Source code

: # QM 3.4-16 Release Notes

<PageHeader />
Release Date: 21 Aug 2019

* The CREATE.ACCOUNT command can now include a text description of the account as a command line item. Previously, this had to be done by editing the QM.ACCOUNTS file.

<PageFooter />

· · · · · · ·

▶ **Assigned task**: Letter for letter, copy all of the entries above.

▶ **Solution to this problem**:
Source code

: # QM 3.4-16 Release Notes

<PageHeader />
Release Date: 21 Aug 2019

* The CREATE.ACCOUNT command can now include a text description of the account as a command line item. Previously, this had to be done by editing the QM.ACCOUNTS file.

<PageFooter />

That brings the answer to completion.